Uyarlama için, sözleşmenin kurulmasından sonra, taraflarca öngörülmeyen ve öngörülmesi de mümkün olmayan olağanüstü bir durum ortaya çıkmış olmalı. Yakın dönemde tüm dünyayı etkisi altına almış olan Covid-19 pandemisini ve ülkenin içinde bulunduğu yüksek enflasyonu bu gerekçelere örnek gösterebiliriz” ifadelerini kullandı.
KİRACININ DA İSTEME HAKKI VAR
EV sahibinin yanında kiracının da dava açma hakkı olduğunu dile getiren Hikmet Güngör, “Mesela geçtiğimiz yıllarda pandemi etkisiyle birçok işletme zorunlu olarak kepenk indirdi. Olağanüstü bir durum yaşandı ve işletmeler ciddi gelir kaybına uğradı. Bu nedenle o dönemde mağdur olan kiracılar uyarlama istemişti. Önümüzdeki dönemde de herhangi bir sebeple bir bölgede kiralarda önemli bir gerileme olursa, kiracı bedelin aşağıya doğru revize edilmesi için uyarlama davası açabilir. Ancak bugünün piyasa şartlarında davayı açanlar ev sahipleri oluyor” diye konuştu.

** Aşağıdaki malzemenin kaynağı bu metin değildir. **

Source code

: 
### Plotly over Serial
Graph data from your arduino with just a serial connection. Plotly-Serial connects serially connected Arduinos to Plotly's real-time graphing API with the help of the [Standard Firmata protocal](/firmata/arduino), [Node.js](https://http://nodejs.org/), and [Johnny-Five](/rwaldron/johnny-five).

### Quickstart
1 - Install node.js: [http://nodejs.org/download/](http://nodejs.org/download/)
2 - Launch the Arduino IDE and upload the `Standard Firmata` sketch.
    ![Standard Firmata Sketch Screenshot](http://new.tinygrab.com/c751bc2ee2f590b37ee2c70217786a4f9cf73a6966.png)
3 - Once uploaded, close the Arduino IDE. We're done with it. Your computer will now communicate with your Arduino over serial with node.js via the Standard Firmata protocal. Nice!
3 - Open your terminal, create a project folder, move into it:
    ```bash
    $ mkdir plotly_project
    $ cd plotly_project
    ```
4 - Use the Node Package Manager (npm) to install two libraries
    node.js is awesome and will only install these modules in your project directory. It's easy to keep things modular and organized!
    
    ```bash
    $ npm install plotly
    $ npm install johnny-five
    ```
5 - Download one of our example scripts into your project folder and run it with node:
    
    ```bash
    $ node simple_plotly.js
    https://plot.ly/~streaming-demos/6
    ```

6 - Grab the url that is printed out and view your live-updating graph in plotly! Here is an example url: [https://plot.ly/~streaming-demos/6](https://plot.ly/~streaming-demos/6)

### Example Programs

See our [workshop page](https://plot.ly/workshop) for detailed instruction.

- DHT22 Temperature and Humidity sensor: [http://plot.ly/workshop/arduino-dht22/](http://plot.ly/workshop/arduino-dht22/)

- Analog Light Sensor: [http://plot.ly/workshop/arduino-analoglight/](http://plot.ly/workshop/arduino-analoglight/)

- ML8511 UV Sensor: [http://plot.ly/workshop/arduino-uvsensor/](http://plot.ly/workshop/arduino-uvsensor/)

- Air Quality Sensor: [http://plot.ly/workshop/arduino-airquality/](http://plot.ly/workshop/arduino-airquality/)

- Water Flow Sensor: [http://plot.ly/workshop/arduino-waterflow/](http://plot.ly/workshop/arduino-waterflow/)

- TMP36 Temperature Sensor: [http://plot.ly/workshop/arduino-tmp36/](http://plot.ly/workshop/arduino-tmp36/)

‘YÜZDE 25 ZAM SINIRI ENGEL OLUR’
GAYRİMENKUL Hukuku Enstitüsü Başkanı Avukat Dr. Ali Yüksel, sadece gayrimenkul değil, tüm sözleşmelerde uyarlama davaları olduğunu hatırlattı ve “Öngörülemeyen şartlar nedeniyle sözleşme çekilmez hale geldiyse ve bu durum taraflardan kaynaklı değilse uyarlama istenir” dedi. Ancak kiranın düşük kalmasının tek başına bir neden olamayacağını söyleyen Yüksel, “Zaten yüzde 25 sınırını getiren devlet. Dolayısıyla yasayla gelen bir sınırlama nedeniyle kira düşükse bu gerekçe ile uyarlama istenemez. Bu yasayı arkadan dolanmak olur. Dava açılabilir ama büyük bir olasılıkla kazanılamaz. Mahkeme burada marjinal bir gerekçe ister. Mesela evin önüne beklenmedik bir şekilde metro durağı geldi, değeri ciddi ölçüde arttı. Bu durumda mal sahibi kira uyarlaması isteyebilir. Ya da bir evin çevresinde kentsel dönüşüm başladı, gün boyu ses gürültü söz konusu. Yoğun inşaat günlük hayatı etkiliyor. Bu durumda kiracı evin kira bedeli düşsün diyebilir. Ama ‘enflasyonun altında kira artışı nedeniyle kiram düşük kaldı’ demek bir gerekçe değil. Çünkü yüzde 25 zam sınırı kiranın düşük kalması için geldi. Yüzde 25 zam sınırı hiç olmasaydı, o zaman uyarlama talebi anlamlı olurdu. Zaten sınırlama öncesi açılan davalarda haklı gerekçe varsa uyarlama taleplerinin kabul edildiğini gördük” şeklinde konuştu.